Task to complete
Using the records below, count the lines with "Summe" in them. Give the number only.

Stored data:
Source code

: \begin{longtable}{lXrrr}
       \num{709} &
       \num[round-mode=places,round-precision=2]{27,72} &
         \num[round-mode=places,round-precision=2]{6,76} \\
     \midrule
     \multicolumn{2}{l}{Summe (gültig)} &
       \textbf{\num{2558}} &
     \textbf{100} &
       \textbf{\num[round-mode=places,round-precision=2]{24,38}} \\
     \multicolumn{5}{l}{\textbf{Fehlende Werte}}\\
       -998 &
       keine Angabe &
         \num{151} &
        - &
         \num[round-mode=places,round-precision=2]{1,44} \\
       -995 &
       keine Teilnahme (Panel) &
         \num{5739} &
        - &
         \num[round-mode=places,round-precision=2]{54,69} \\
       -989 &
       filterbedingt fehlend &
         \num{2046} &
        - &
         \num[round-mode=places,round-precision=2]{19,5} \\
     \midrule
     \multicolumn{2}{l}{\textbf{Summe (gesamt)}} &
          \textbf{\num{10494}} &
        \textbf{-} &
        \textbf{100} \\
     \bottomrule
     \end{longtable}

Output below
2